Bella menggerakkan bola matanya. Dia terdiam seketika. Kedua bibirnya berkerut dia mengingat tentang Felix. Bella menarik tangannya dari cengkeraman Yuan. Dia melipat kedua tangannya diatas dadanya.
"Memangnya aku kenapa?" Yuan menarik sudut bibirnya tipis. Rasanya dia ingin sekali menertawakan Bella. Namun, pandangan mata Yuan kembali tertuju pada layar laptop. Dia melihat Dellon dan Shinta.
"Bella kamu terlalu mengkhawatirkan Felix.

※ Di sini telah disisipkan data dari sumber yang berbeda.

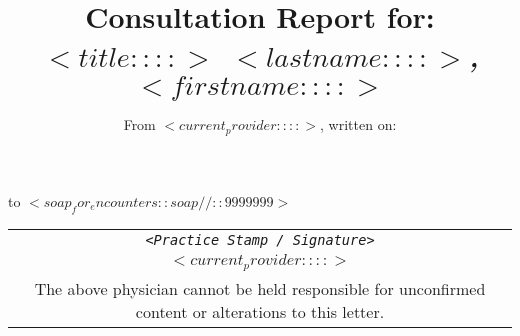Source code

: \documentclass[10pt,english]{article}
\begin{document}


\title {Consultation Report for: \\ \emph {$<title::::>$ $<lastname::::>$, $<firstname::::>$}}
\author {From $<current_provider::::>$, written on:}
\maketitle 


\noindent
\begin{longtabu} to \textwidth {lX[,L]}
\endfoot
\endlastfoot
$<soap_for_encounters::soap//::9999999>$
\end{longtabu}


\begin{tabular}{c}
\rule{0pt}{10ex} \texttt {\textsl {\footnotesize <Practice Stamp / Signature>}}\\
\rule{0pt}{4ex} {\footnotesize $<current_provider::::>$}\\
\hline
\tiny The above physician cannot be held responsible for unconfirmed content or alterations to this letter. \\
\end{tabular}
\end{document}
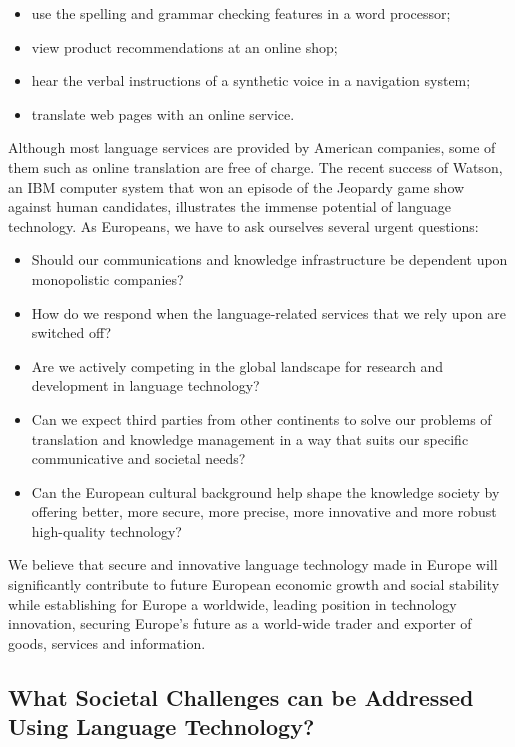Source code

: \documentclass[10pt, plain]{../../metanetpaper}
\begin{document}
\begin{multicols}{2}
\begin{itemize}
\item use the spelling and grammar checking features in a word processor;
\item view product recommendations at an online shop;
\item hear the verbal instructions of a synthetic voice in a navigation system;
\item translate web pages with an online service. 
\end{itemize}

Although most language services are provided by American companies, some of them such as online translation are free of charge. The recent success of Watson, an IBM computer system that won an episode of the Jeopardy game show against human candidates, illustrates the immense potential of language technology. As Europeans, we have to ask ourselves several urgent questions:

\begin{itemize}
\item Should our communications and knowledge infrastructure be dependent upon monopolistic companies?
\item How do we respond when the language-related services that we rely upon are switched off?
\item Are we actively competing in the global landscape for research and development in language technology?
\item Can we expect third parties from other continents to solve our problems of translation and knowledge management in a way that suits our specific communicative and societal needs?
\item Can the European cultural background help shape the knowledge society by offering better, more secure, more precise, more innovative and more robust high-quality technology?
\end{itemize}

We believe that secure and innovative language technology made in Europe will significantly contribute to future European economic growth and social stability while establishing for Europe a worldwide, leading position in technology innovation, securing Europe's future as a world-wide trader and exporter of goods, services and information.

\subsection{What Societal Challenges can be Addressed Using Language Technology?}
\label{sec:what-soci-challenges}


\end{multicols}
\end{document}
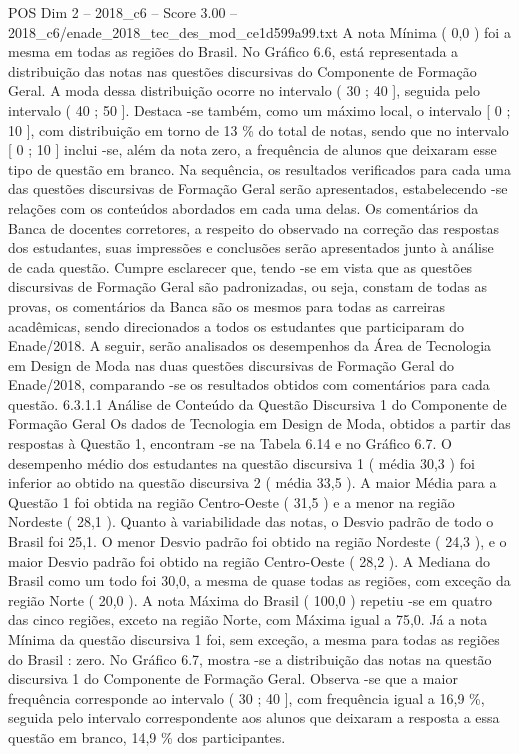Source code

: \begin{textsample}{POS Dim 2 – 2018\_c6 – Score 3.00 – 2018\_c6/enade\_2018\_tec\_des\_mod\_ce1d599a99.txt}
A nota Mínima ( 0,0 ) foi a mesma em todas as regiões do Brasil.
No Gráfico 6.6, está representada a distribuição das notas nas questões discursivas do Componente de Formação Geral.
A moda dessa distribuição ocorre no intervalo ( 30 ; 40 ], seguida pelo intervalo ( 40 ; 50 ].
Destaca -se também, como um máximo local, o intervalo [ 0 ; 10 ], com distribuição em torno de 13 \% do total de notas, sendo que no intervalo [ 0 ; 10 ] inclui -se, além da nota zero, a frequência de alunos que deixaram esse tipo de questão em branco.
Na sequência, os resultados verificados para cada uma das questões discursivas de Formação Geral serão apresentados, estabelecendo -se relações com os conteúdos abordados em cada uma delas.
Os comentários da Banca de docentes corretores, a respeito do observado na correção das respostas dos estudantes, suas impressões e conclusões serão apresentados junto à análise de cada questão.
Cumpre esclarecer que, tendo -se em vista que as questões discursivas de Formação Geral são padronizadas, ou seja, constam de todas as provas, os comentários da Banca são os mesmos para todas as carreiras acadêmicas, sendo direcionados a todos os estudantes que participaram do Enade/2018.
A seguir, serão analisados os desempenhos da Área de Tecnologia em Design de Moda nas duas questões discursivas de Formação Geral do Enade/2018, comparando -se os resultados obtidos com comentários para cada questão. 6.3.1.1 Análise de Conteúdo da Questão Discursiva 1 do Componente de Formação Geral Os dados de Tecnologia em Design de Moda, obtidos a partir das respostas à Questão 1, encontram -se na Tabela 6.14 e no Gráfico 6.7.
O desempenho médio dos estudantes na questão discursiva 1 ( média 30,3 ) foi inferior ao obtido na questão discursiva 2 ( média 33,5 ).
A maior Média para a Questão 1 foi obtida na região Centro-Oeste ( 31,5 ) e a menor na região Nordeste ( 28,1 ).
Quanto à variabilidade das notas, o Desvio padrão de todo o Brasil foi 25,1.
O menor Desvio padrão foi obtido na região Nordeste ( 24,3 ), e o maior Desvio padrão foi obtido na região Centro-Oeste ( 28,2 ).
A Mediana do Brasil como um todo foi 30,0, a mesma de quase todas as regiões, com exceção da região Norte ( 20,0 ).
A nota Máxima do Brasil ( 100,0 ) repetiu -se em quatro das cinco regiões, exceto na região Norte, com Máxima igual a 75,0.
Já a nota Mínima da questão discursiva 1 foi, sem exceção, a mesma para todas as regiões do Brasil : zero.
No Gráfico 6.7, mostra -se a distribuição das notas na questão discursiva 1 do Componente de Formação Geral.
Observa -se que a maior frequência corresponde ao intervalo ( 30 ; 40 ], com frequência igual a 16,9 \%, seguida pelo intervalo correspondente aos alunos que deixaram a resposta a essa questão em branco, 14,9 \% dos participantes.

\end{textsample}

Lagian dia pasti tidak mungkin kenapa-napa. Dia bisa jaga diri. Apalagi dia orang yang sangat cerdas. Tidak mungkin dia kenapa-napa. Jangan terlalu mengkhawatirkan Felix," sindir Yuan.

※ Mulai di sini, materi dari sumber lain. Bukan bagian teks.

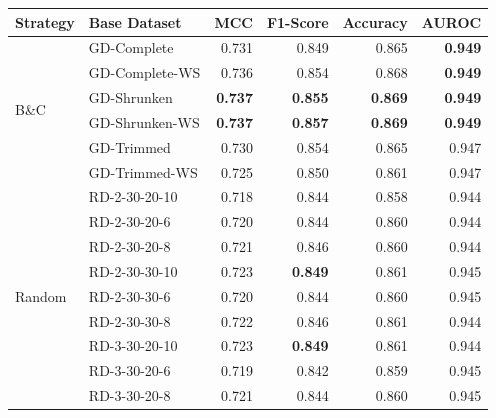 \begin{table}[ht]
	\centering
	\small
	\begin{tabular}{llrrrr}
		\toprule
		Strategy                 & Base Dataset   & MCC            & F1-Score       & Accuracy       & AUROC          \\
		\midrule
		\multirow{6}{*}{B\&C}    & GD-Complete    & 0.731          & 0.849          & 0.865          & \textbf{0.949} \\
		                         & GD-Complete-WS & 0.736          & 0.854          & 0.868          & \textbf{0.949} \\
		                         & GD-Shrunken    & \textbf{0.737} & \textbf{0.855} & \textbf{0.869} & \textbf{0.949} \\
		                         & GD-Shrunken-WS & \textbf{0.737} & \textbf{0.857} & \textbf{0.869} & \textbf{0.949} \\
		                         & GD-Trimmed     & 0.730          & 0.854          & 0.865          & 0.947          \\
		                         & GD-Trimmed-WS  & 0.725          & 0.850          & 0.861          & 0.947          \\
		\midrule
		\multirow{21}{*}{Random} & RD-2-30-20-10  & 0.718          & 0.844          & 0.858          & 0.944          \\
		                         & RD-2-30-20-6   & 0.720          & 0.844          & 0.860          & 0.944          \\
		                         & RD-2-30-20-8   & 0.721          & 0.846          & 0.860          & 0.944          \\
		                         & RD-2-30-30-10  & 0.723          & \textbf{0.849} & 0.861          & 0.945          \\
		                         & RD-2-30-30-6   & 0.720          & 0.844          & 0.860          & 0.945          \\
		                         & RD-2-30-30-8   & 0.722          & 0.846          & 0.861          & 0.944          \\
		                         & RD-3-30-20-10  & 0.723          & \textbf{0.849} & 0.861          & 0.944          \\
		                         & RD-3-30-20-6   & 0.719          & 0.842          & 0.859          & 0.945          \\
		                         & RD-3-30-20-8   & 0.721          & 0.844          & 0.860          & 0.945          \\

\end{tabular}
\end{table}
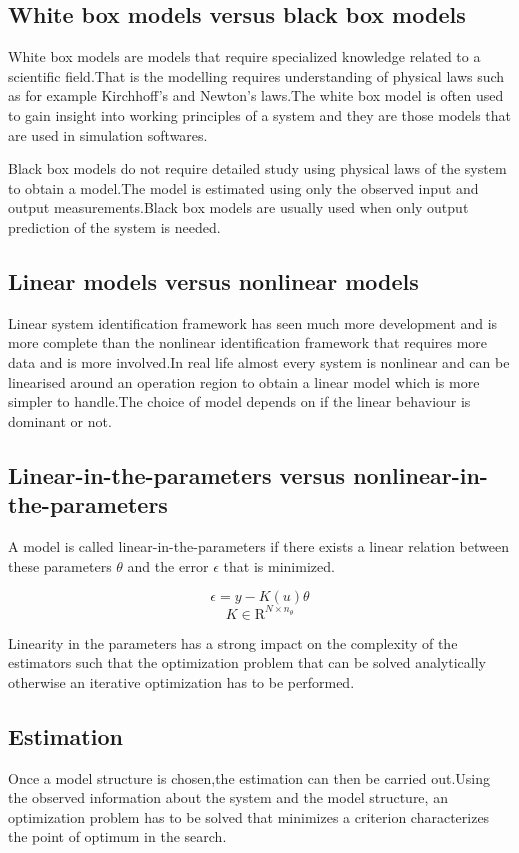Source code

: \documentclass[a4paper,12pt]{report}
\numberwithin{equation}{section}
\begin{document}
\subsection*{ White box models versus black box models }
White box models are models that require specialized knowledge related to a scientific field.That is the modelling requires understanding of physical laws such as for example Kirchhoff’s and Newton’s laws.The white box model is often used to gain insight into working principles of a system and they are those models that are used in simulation softwares.

Black box models do not require detailed study using physical laws of the system to obtain a model.The model is estimated  using only the observed input and output measurements.Black box models are usually used when only output prediction of the system is needed. 

\subsection*{ Linear models versus nonlinear models }
Linear system identification framework has seen much more development and is more complete than the nonlinear identification framework that  requires more data and is more involved.In real life almost every system is nonlinear and  can be linearised around an operation region to obtain a linear model which is more simpler to handle.The choice of model depends on if the linear behaviour is dominant or not.

\subsection*{ Linear-in-the-parameters versus nonlinear-in-the-parameters }
A model is called linear-in-the-parameters if there exists a linear relation between these parameters $\theta$ and the error $\epsilon$ that is minimized.

\[\epsilon=y-K(u) \theta\]
\[K \in \mathrm{R}^{N \times n_{\theta}}\]

Linearity in the parameters has a strong impact on the complexity of the estimators such that the optimization problem that can be solved analytically  otherwise an iterative optimization has to be performed.

\subsection{ Estimation}
Once a model structure is chosen,the estimation can then be carried out.Using the observed information about the system and the model structure, an optimization problem has to be solved that minimizes a criterion characterizes the point of optimum in the search.
\end{document}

"Iya, iya! Aku tahu jika kamu suka dengan Felix." mendengar hal itu, Bella menggerakkan kepalanya pelan. Dia menatap tajam ke arah Yuan.
"Siapa yang suka?" tanya Bella.
"Entahlah!" Yuan tertawa kecil.
"Aku sama sekali tidak suka dengannya. Lagian sebagai teman wajar khawatir. Apalagi sudha hampir 3 hari tidak ada kabar sama sekali. Semua juga pasti akan mengkhawatirkan Felix. Tidak hanya aku saja, Shinta, dan Dellon juga pastinya mengkhawatirkannya," jawab Bella.

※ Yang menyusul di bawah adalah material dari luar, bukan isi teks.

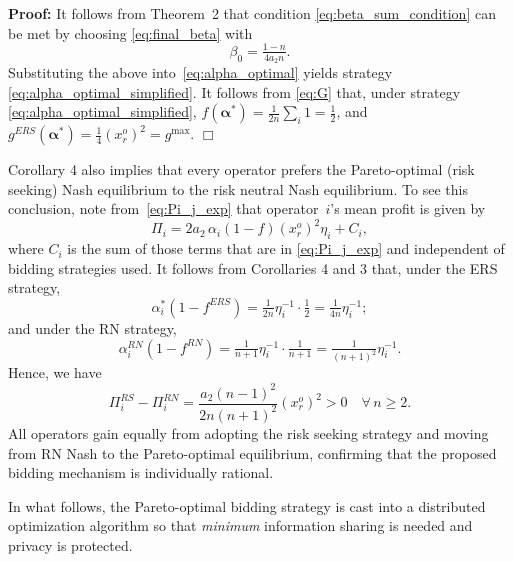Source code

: \documentclass[journal]{IEEEtran}
\begin{document}
\noindent\textbf{Proof:} It follows from  Theorem~2 that condition \eqref{eq:beta_sum_condition} can be met by choosing \eqref{eq:final_beta} with   
\begin{equation}
\beta_0= \tfrac{1-n}{4a_2n}.  \label{eq:beta_optimal_simplified}
\end{equation}
Substituting the above into~\eqref{eq:alpha_optimal} yields strategy \eqref{eq:alpha_optimal_simplified}. It follows from \eqref{eq:G} that, under strategy \eqref{eq:alpha_optimal_simplified},
$f(\boldsymbol{\alpha}^*)=\tfrac{1}{2n}\sum_i 1=\tfrac{1}{2}$, and
$g^{ERS}(\boldsymbol{\alpha}^*)=\frac{1}{4}(x_r^o)^2=g^{\max}$. \hfill $\Box$

Corollary 4 also implies that every operator prefers the Pareto-optimal (risk seeking) Nash equilibrium to the risk neutral Nash equilibrium. To see this conclusion, note from~\eqref{eq:Pi_j_exp} that operator~$i$'s mean profit is given by 
\[ \Pi_i = 2a_2\,\alpha_i(1-f)(x_r^o)^2\eta_i + C_i, \]
where $C_i$ is the sum of those terms that are in \eqref{eq:Pi_j_exp} and independent of bidding strategies used. It follows from Corollaries 4 and 3 that, under the ERS strategy, 
\[ \alpha_i^*(1-f^{ERS}) = \tfrac{1}{2n}\eta_i^{-1}\cdot\tfrac{1}{2} = \tfrac{1}{4n}\eta_i^{-1}; \] 
and under the RN strategy, 
\[ \alpha_i^{RN}(1-f^{RN}) = \tfrac{1}{n+1}\eta_i^{-1}\cdot\tfrac{1}{n+1} = \tfrac{1}{(n+1)^2}\eta_i^{-1}.\] 
Hence, we have
\[
\Pi_i^{RS} - \Pi_i^{RN} = \frac{a_2(n-1)^2}{2n(n+1)^2} (x_r^o)^2 > 0 \quad \forall\, n \geq 2.
\]
All operators gain equally from adopting the risk seeking strategy and moving from RN Nash to the Pareto-optimal equilibrium, confirming that the proposed bidding mechanism is individually rational. 

In what follows, the Pareto-optimal bidding strategy is cast into a distributed optimization algorithm so that {\it minimum} information sharing is needed and privacy is protected.   
\end{document}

"Tapi, mereka tidak seperti kamu," jawab Yuan.
"Sudah! Sudah! Kenapa kalian malah berantem. Soal perasaan Bella, itu belakangan. Sekarang kita harus cari tahu dimana Felix. Kemarin dia mengirimkan data pada Dellon. Dan, aku belum sempat melihatnya. Aku mau tanya padanya itu data apa?" potong Shinta menyela pembicaraan Yuan dan Bella.
"Iya, lebih baik kita bicarakan itu saat ada Felix. Kita bertemu di kita selanjutnya. Aku akan pergi ke macau. Kita bertemu di sana. Aku sudah bilang pada Felix, jika kita berkumpul disana," kata Yuan.
"Tapi kita tidak ada tugas disana," saut Bella.
"Kata siapa? Kira pasti akan ada tugas disana. Disana tempat dimana para penjahat berkumpul. Tenang saja kita datang dengan wajah samaran masing-masing. Jangan menggunakan identitas kita," ucap Yuan.
"Iya, aku paham."
"Nanti, di lanjut lagi. Kau harus melakukan tugas aku," ucap Yuan.
"Baiklah!"
"Aku juga mau pergi," timpal Bella.
"Kemana?" tanya Yuan.
"Jalan-jalan sendiri. Menenagkan pikiran. Jangan ikuti aku," pekik Bella. Dia terlihat masih marah dengan Yuan.
"Tidak, aku tidak akan ikut denganmu. Tenang saja," ucap Yuan..
"Baguslah!"
"Ya, sudah! Aku juga masih banyak tugas. Penyelesaian kasus pertama masih dalam penyelidikan. Polisi tidak bisa melakukannya. Dia sudah menemukan bukti. Tapi, mereka belum menemukan pelaku. Mereka mengira jika pelaku sebenarnya sudah meninggal," saut Shinta.
"Kita berjumpa lagi di Macau. Segera pesan tiket kesana," pinta Yuan.
"Siap!"
Yuan segera mematikan panggilan video itu. Dia segera menutup laptop nya. Sementara Bella, dia bangkit dari duduknya. Dan, melangkahkan kakinya pergi meninggalkan Yuan yang masih duduk sendiri di sofa. Yuan hanya diam, menatap ke arah Bella yang berjalan keluar dari ruangan itu. Dia tidak bisa berbuat apa-apa lagi. Bahkan dia tidak bisa mencegahnya pergi.
Aku tahu dia pasti sangat khawatir dengan Felix? Tapi, apa dia suka dengannya? Jika dia suka dengan Felix, kenapa dia selalu bertengkar dengannya?